Grace and peace to you.  May Holy Week bring special blessings to you and your family.



  1. All I can say is WOW. I grew up hearing some of this but not in such detail. This is just so cool that you have as much info as you do and I, for one, am THRILLED that you are sharing it so that we can all read it!

  2. He wrote this story in his own beautiful handwriting. I also remember listening to him tell much of this story. When I read his words, I can hear his aging voice and his German accent. He was proud of his country, even as he was being prepared to fight against the German Empire his parents had left a generation before him. He always had a great respect for his fellow servicemen and veterans.

  3. The liquid sounds like it was injected directly in to the cerebrospinal fluid. The headaches that follow are common after a spinal anesthetic or tap long ago because the large bore needles that were used.

    I have no idea what it was but perhaps it was some treatment for the flu. I have never heard of that before either.

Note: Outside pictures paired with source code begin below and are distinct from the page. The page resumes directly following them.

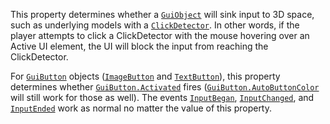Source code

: This property determines whether a [`GuiObject`](https://create.roblox.com/docs/reference/engine/classes/GuiObject) will sink input to 3D
space, such as underlying models with a [`ClickDetector`](https://create.roblox.com/docs/reference/engine/classes/ClickDetector). In other
words, if the player attempts to click a ClickDetector with the mouse
hovering over an Active UI element, the UI will block the input from
reaching the ClickDetector.

For [`GuiButton`](https://create.roblox.com/docs/reference/engine/classes/GuiButton) objects ([`ImageButton`](https://create.roblox.com/docs/reference/engine/classes/ImageButton) and
[`TextButton`](https://create.roblox.com/docs/reference/engine/classes/TextButton)), this property determines whether
[`GuiButton.Activated`](https://create.roblox.com/docs/reference/engine/classes/GuiButton#Activated) fires ([`GuiButton.AutoButtonColor`](https://create.roblox.com/docs/reference/engine/classes/GuiButton#AutoButtonColor) will
still work for those as well). The events
[`InputBegan`](https://create.roblox.com/docs/reference/engine/classes/GuiObject#InputBegan),
[`InputChanged`](https://create.roblox.com/docs/reference/engine/classes/GuiObject#InputChanged), and
[`InputEnded`](https://create.roblox.com/docs/reference/engine/classes/GuiObject#InputEnded) work as normal no matter the value
of this property.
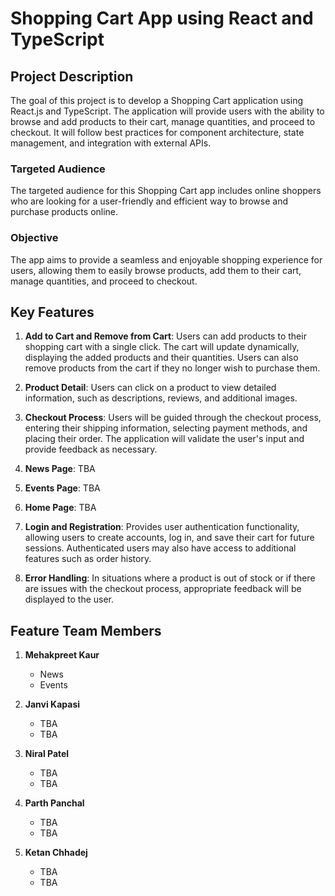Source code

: # Shopping Cart App using React and TypeScript

## Project Description

The goal of this project is to develop a Shopping Cart application using React.js and TypeScript. The application will provide users with the ability to browse and add products to their cart, manage quantities, and proceed to checkout. It will follow best practices for component architecture, state management, and integration with external APIs.

### Targeted Audience

The targeted audience for this Shopping Cart app includes online shoppers who are looking for a user-friendly and efficient way to browse and purchase products online.

### Objective

The app aims to provide a seamless and enjoyable shopping experience for users, allowing them to easily browse products, add them to their cart, manage quantities, and proceed to checkout.

## Key Features

1. **Add to Cart and Remove from Cart**: Users can add products to their shopping cart with a single click. The cart will update dynamically, displaying the added products and their quantities. Users can also remove products from the cart if they no longer wish to purchase them.

2. **Product Detail**: Users can click on a product to view detailed information, such as descriptions, reviews, and additional images.

3. **Checkout Process**: Users will be guided through the checkout process, entering their shipping information, selecting payment methods, and placing their order. The application will validate the user's input and provide feedback as necessary.

4. **News Page**: TBA

5. **Events Page**: TBA

6. **Home Page**: TBA

7. **Login and Registration**: Provides user authentication functionality, allowing users to create accounts, log in, and save their cart for future sessions. Authenticated users may also have access to additional features such as order history.

8. **Error Handling**: In situations where a product is out of stock or if there are issues with the checkout process, appropriate feedback will be displayed to the user.

## Feature Team Members

1. **Mehakpreet Kaur**
   - News
   - Events

2. **Janvi Kapasi**
   - TBA
   - TBA

3. **Niral Patel**
   - TBA
   - TBA

4. **Parth Panchal**
   - TBA
   - TBA

5. **Ketan Chhadej**
   - TBA
   - TBA
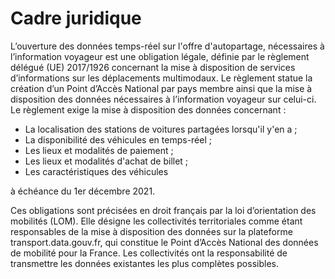 # Cadre juridique

L’ouverture des données temps-réel sur l'offre d'autopartage, nécessaires à l’information voyageur est une obligation légale, définie par le règlement délégué (UE) 2017/1926 concernant la mise à disposition de services d’informations sur les déplacements multimodaux. Le règlement statue la création d’un Point d’Accès National par pays membre ainsi que la mise à disposition des données nécessaires à l’information voyageur sur celui-ci. Le règlement exige la mise à disposition des données concernant :&#x20;

* La localisation des stations de voitures partagées lorsqu'il y'en a  ;
* La disponibilité des véhicules en temps-réel ;
* Les lieux et modalités de paiement ;
* Les lieux et modalités d'achat de billet ;
* Les caractéristiques des véhicules

à échéance du 1er décembre 2021.

Ces obligations sont précisées en droit français par la loi d’orientation des mobilités (LOM). Elle désigne les collectivités territoriales comme étant responsables de la mise à disposition des données sur la plateforme transport.data.gouv.fr, qui constitue le Point d’Accès National des données de mobilité pour la France. Les collectivités ont la responsabilité de transmettre les données existantes les plus complètes possibles.



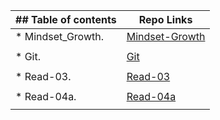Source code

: 
| ## Table of contents               |  Repo Links                    |
|-----------------------------------|------------------------------  |
| * Mindset_Growth.                 | [Mindset-Growth](https://mahmood-alashqar.github.io/Reading_Note/Growth_mindset)                               |
|                                   |                                |
| * Git.                   | [Git](https://mahmood-alashqar.github.io/Reading_Note/git_demo)                              |
|                                   |                                |
| * Read-03.  | [Read-03](https://mahmood-alashqar.github.io/Reading_Note/Read-03)                               |
|                                   |                                |
| * Read-04a.    | [Read-04a](https://mahmood-alashqar.github.io/Reading_Note/Read-04a)                               |
|                                   |                                |

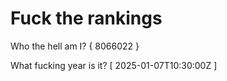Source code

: # Fuck the rankings

Who the hell am I?
{ 8066022 }

What fucking year is it?
[ 2025-01-07T10:30:00Z ]
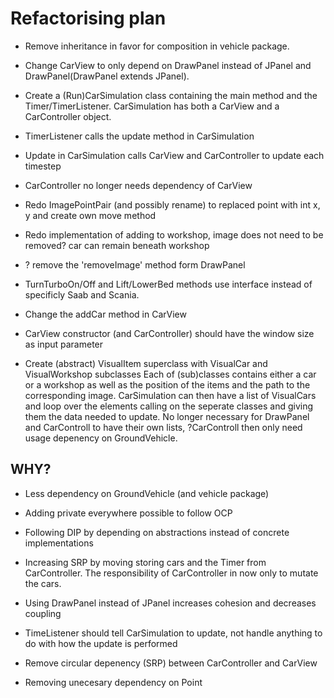 # Refactorising plan

- Remove inheritance in favor for composition in vehicle package. 

- Change CarView to only depend on DrawPanel instead of JPanel and DrawPanel(DrawPanel extends JPanel). 
- Create a (Run)CarSimulation class containing the main method and the Timer/TimerListener. 
CarSimulation has both a CarView and a CarController object. 
- TimerListener calls the update method in CarSimulation
- Update in CarSimulation calls CarView and CarController to update each timestep
- CarController no longer needs dependency of CarView
- Redo ImagePointPair (and possibly rename) to replaced point with int x, y and create own move method
- Redo implementation of adding to workshop, image does not need to be removed? car can remain beneath workshop
- ? remove the 'removeImage' method form DrawPanel
- TurnTurboOn/Off and Lift/LowerBed methods use interface instead of specificly Saab and Scania. 
- Change the addCar method in CarView
- CarView constructor (and CarController) should have the window size as input parameter

- Create (abstract) VisualItem superclass with VisualCar and VisualWorkshop subclasses
Each of (sub)classes contains either a car or a workshop as well as the position of the items and the path to the corresponding image. 
CarSimulation can then have a list of VisualCars and loop over the elements calling on the seperate classes and giving them the data needed to update. 
No longer necessary for DrawPanel and CarControll to have their own lists, ?CarControll then only need usage depenency on GroundVehicle. 


## WHY?

- Less dependency on GroundVehicle (and vehicle package)
- Adding private everywhere possible to follow OCP
- Following DIP by depending on abstractions instead of concrete implementations
- Increasing SRP by moving storing cars and the Timer from CarController. The responsibility of CarController in now only to mutate the cars. 

- Using DrawPanel instead of JPanel increases cohesion and decreases coupling
- TimeListener should tell CarSimulation to update, not handle anything to do with how the update is performed
- Remove circular depenency (SRP) between CarController and CarView
- Removing unecesary dependency on Point
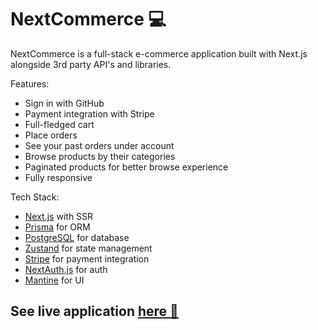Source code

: # NextCommerce 💻

NextCommerce is a full-stack e-commerce application built with Next.js alongside 3rd party API's and libraries. 

Features:
- Sign in with GitHub
- Payment integration with Stripe
- Full-fledged cart
- Place orders
- See your past orders under account
- Browse products by their categories
- Paginated products for better browse experience
- Fully responsive

Tech Stack:
- [Next.js](https://nextjs.org/) with SSR
- [Prisma](https://www.prisma.io/) for ORM
- [PostgreSQL](https://www.postgresql.org/) for database
- [Zustand](https://github.com/pmndrs/zustand) for state management
- [Stripe](https://stripe.com/) for payment integration
- [NextAuth.js](https://next-auth.js.org/) for auth
- [Mantine](https://mantine.dev/) for UI

## See live application [here 🚀](https://next-commerce-theta-pink.vercel.app/)
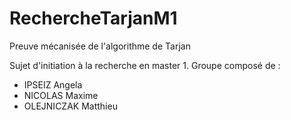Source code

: # RechercheTarjanM1
Preuve mécanisée de l'algorithme de Tarjan

Sujet d'initiation à la recherche en master 1.
Groupe composé de :
- IPSEIZ Angela
- NICOLAS Maxime
- OLEJNICZAK Matthieu
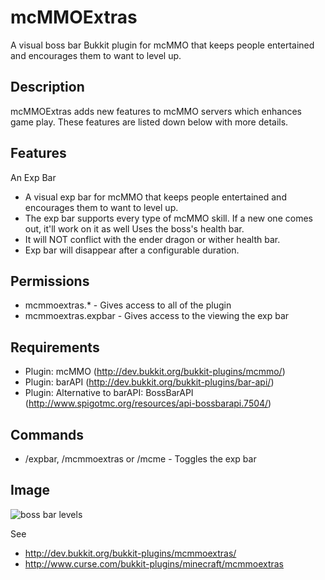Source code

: # mcMMOExtras

A visual boss bar Bukkit plugin for mcMMO that keeps people entertained and encourages them to want to level up.

## Description

mcMMOExtras adds new features to mcMMO servers which enhances game play. These features are listed down below with more details.

## Features
An Exp Bar

* A visual exp bar for mcMMO that keeps people entertained and encourages them to want to level up.
* The exp bar supports every type of mcMMO skill. If a new one comes out, it'll work on it as well
    Uses the boss's health bar.
* It will NOT conflict with the ender dragon or wither health bar.
* Exp bar will disappear after a configurable duration.

## Permissions

* mcmmoextras.* - Gives access to all of the plugin
* mcmmoextras.expbar - Gives access to the viewing the exp bar

## Requirements

* Plugin: mcMMO (http://dev.bukkit.org/bukkit-plugins/mcmmo/)
* Plugin: barAPI (http://dev.bukkit.org/bukkit-plugins/bar-api/)
* Plugin: Alternative to barAPI: BossBarAPI (http://www.spigotmc.org/resources/api-bossbarapi.7504/)

## Commands

* /expbar, /mcmmoextras or /mcme - Toggles the exp bar

## Image

![boss bar levels](http://i.imgur.com/3Afknuk.png)

See
* http://dev.bukkit.org/bukkit-plugins/mcmmoextras/
* http://www.curse.com/bukkit-plugins/minecraft/mcmmoextras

    He is lucky he survived.

  4. Hi Claudia,

    That sounds right. "Near like a darning needle" would seem to be pretty large bore, I think.

    I know that the military medical community was doing a lot of research at that time, especially at places like Camp Dix where many soldiers were getting sick. This may have been a recently developed procedure, or experimental.

    As you say, he is lucky he survived, indeed!



  5. Have you read the book "The Great Influenza"? I am not sure if it mentions anything about an injectable treatment, but it is a great book about the 1918 flu.

  6. Hi Andrea,
    I read Barry's "The Great Influenza" a few years ago when it finally occurred to me that Grandpa saw that pandemic first hand from the Camp Dix hospital. I had just watched a well done episode of the American Experience on PBS -"Influenza 1918".
    The Spanish flu affected people differently from meningitis, but the Camp Dix location was mentioned which caught my attention. Although the flu was raging, meningitis was also a medical concern at the military camps in those days, just as it is now in any high density group setting, like college dormatories, etc.